> [REQUIRED ACTION] What is the number of lines below that include "label"? Give that number alone.

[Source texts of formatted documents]
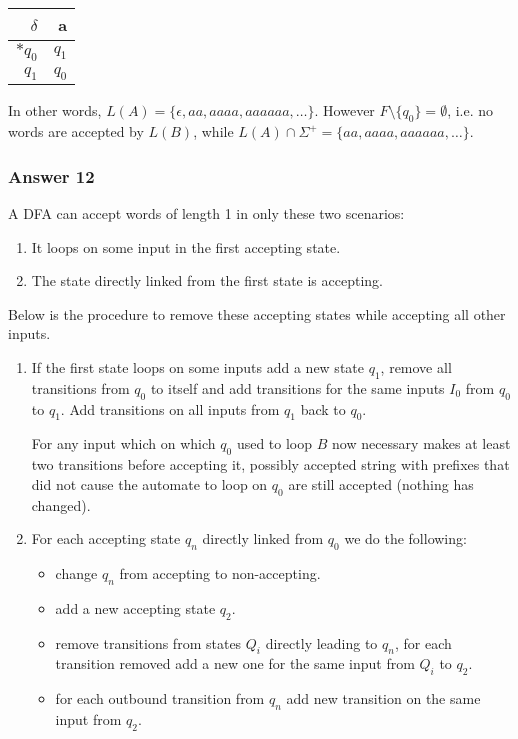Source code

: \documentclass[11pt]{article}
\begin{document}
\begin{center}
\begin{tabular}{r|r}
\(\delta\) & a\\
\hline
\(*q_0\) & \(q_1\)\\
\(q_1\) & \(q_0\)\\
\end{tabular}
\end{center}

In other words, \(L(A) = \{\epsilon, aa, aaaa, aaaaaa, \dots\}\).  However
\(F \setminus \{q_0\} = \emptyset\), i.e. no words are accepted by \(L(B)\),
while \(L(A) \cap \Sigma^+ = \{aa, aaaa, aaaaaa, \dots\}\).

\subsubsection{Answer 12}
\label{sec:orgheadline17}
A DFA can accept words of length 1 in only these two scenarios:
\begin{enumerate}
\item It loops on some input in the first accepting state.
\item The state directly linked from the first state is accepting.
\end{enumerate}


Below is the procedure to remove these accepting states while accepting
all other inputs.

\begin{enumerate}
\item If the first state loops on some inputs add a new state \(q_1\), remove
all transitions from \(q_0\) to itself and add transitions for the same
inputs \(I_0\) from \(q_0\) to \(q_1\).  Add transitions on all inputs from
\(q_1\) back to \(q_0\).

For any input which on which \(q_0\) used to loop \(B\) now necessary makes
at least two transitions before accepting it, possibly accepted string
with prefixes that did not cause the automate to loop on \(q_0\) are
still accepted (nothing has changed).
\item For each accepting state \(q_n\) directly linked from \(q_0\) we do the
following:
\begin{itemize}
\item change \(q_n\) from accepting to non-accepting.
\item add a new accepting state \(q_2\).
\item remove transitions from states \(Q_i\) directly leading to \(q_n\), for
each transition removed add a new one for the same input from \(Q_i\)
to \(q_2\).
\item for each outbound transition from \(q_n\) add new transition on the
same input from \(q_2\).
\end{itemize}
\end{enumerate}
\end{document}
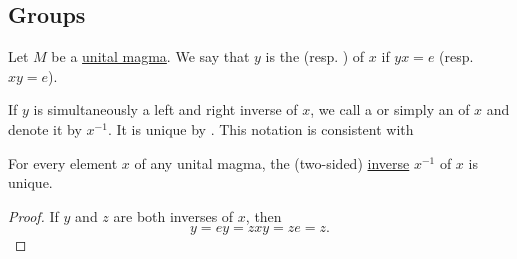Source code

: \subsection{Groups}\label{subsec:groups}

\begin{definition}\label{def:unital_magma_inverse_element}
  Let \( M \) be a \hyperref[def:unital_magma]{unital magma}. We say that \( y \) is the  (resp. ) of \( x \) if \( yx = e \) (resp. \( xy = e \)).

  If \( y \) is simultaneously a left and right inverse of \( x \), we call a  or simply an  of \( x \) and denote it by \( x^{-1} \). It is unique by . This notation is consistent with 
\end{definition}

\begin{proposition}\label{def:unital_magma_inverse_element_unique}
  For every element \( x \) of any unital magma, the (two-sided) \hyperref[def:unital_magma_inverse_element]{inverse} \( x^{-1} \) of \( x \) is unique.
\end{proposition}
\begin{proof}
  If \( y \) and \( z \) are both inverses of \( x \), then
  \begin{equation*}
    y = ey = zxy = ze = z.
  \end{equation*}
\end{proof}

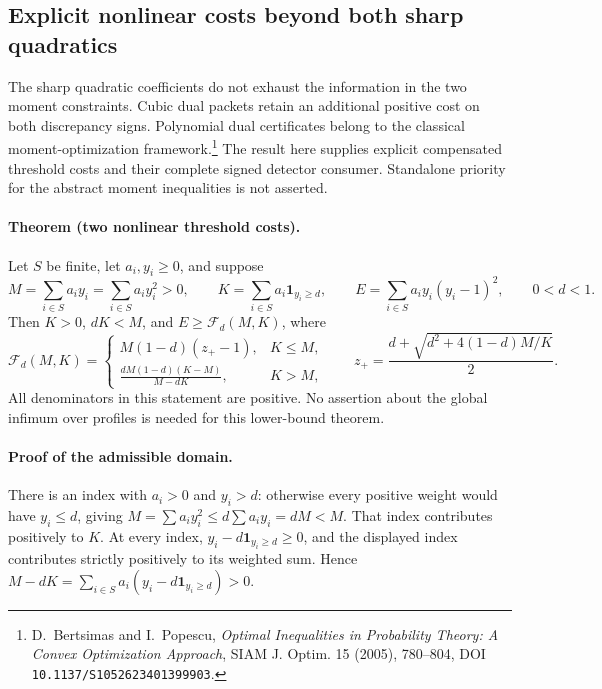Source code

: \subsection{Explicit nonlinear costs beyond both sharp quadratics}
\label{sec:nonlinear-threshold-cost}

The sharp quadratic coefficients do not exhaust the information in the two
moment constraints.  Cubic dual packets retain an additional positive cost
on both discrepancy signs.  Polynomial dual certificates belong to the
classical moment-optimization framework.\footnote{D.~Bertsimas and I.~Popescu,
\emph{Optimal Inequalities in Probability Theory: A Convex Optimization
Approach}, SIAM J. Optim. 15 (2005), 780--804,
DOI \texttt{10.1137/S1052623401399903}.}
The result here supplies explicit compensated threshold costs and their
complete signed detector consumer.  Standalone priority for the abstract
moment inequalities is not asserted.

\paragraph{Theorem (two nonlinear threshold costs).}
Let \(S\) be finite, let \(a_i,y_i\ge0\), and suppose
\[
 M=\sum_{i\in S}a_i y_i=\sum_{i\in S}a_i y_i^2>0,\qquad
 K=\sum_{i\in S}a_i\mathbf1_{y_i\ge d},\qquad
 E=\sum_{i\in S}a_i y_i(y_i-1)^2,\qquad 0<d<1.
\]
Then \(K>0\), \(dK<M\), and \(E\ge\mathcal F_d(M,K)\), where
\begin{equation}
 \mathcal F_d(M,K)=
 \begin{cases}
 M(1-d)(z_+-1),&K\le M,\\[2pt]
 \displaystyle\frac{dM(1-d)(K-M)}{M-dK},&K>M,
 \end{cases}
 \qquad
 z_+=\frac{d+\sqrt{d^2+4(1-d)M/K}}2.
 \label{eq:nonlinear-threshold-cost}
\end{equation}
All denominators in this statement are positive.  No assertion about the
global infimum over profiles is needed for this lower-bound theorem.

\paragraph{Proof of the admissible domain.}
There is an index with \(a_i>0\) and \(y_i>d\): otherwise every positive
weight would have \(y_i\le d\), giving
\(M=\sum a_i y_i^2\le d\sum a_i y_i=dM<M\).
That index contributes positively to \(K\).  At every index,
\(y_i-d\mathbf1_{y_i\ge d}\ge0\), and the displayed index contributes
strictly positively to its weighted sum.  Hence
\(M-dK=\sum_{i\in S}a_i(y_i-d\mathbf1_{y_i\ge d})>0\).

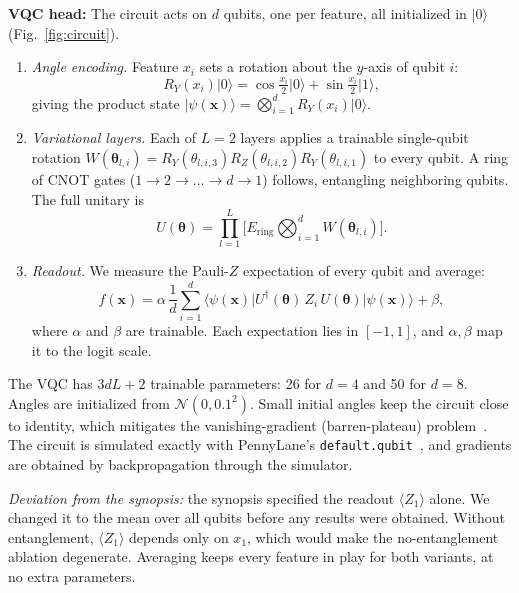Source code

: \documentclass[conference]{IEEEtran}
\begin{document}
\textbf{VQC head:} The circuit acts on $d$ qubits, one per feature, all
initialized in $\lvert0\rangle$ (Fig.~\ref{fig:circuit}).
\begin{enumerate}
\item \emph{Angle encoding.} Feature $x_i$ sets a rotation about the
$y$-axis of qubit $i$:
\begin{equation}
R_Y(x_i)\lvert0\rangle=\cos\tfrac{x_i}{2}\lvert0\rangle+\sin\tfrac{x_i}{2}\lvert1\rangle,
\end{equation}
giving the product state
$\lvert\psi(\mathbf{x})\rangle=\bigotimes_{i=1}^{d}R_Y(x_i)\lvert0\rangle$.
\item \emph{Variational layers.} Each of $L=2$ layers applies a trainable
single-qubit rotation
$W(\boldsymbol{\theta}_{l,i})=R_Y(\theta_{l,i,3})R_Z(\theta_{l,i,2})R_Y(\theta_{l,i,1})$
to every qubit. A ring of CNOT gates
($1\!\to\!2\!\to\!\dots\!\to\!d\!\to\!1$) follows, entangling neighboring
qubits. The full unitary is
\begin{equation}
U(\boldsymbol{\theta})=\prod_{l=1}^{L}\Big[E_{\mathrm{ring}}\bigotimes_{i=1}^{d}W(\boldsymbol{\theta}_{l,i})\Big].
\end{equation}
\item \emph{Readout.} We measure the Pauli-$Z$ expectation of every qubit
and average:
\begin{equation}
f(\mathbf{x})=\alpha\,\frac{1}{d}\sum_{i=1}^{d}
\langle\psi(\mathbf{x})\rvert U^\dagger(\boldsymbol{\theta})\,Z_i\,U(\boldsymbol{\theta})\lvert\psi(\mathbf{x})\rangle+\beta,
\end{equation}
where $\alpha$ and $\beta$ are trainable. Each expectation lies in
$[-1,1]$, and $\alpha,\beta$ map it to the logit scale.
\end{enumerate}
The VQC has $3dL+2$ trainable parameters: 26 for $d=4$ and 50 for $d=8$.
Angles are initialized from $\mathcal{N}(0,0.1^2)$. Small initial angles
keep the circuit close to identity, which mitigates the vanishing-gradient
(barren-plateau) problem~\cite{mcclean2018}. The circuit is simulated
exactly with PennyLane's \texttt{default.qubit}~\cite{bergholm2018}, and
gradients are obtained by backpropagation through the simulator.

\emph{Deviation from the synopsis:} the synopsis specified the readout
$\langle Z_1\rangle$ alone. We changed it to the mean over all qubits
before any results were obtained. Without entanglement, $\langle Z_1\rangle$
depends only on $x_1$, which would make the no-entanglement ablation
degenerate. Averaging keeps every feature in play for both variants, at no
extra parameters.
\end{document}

> [EXERCISE ANSWER] 6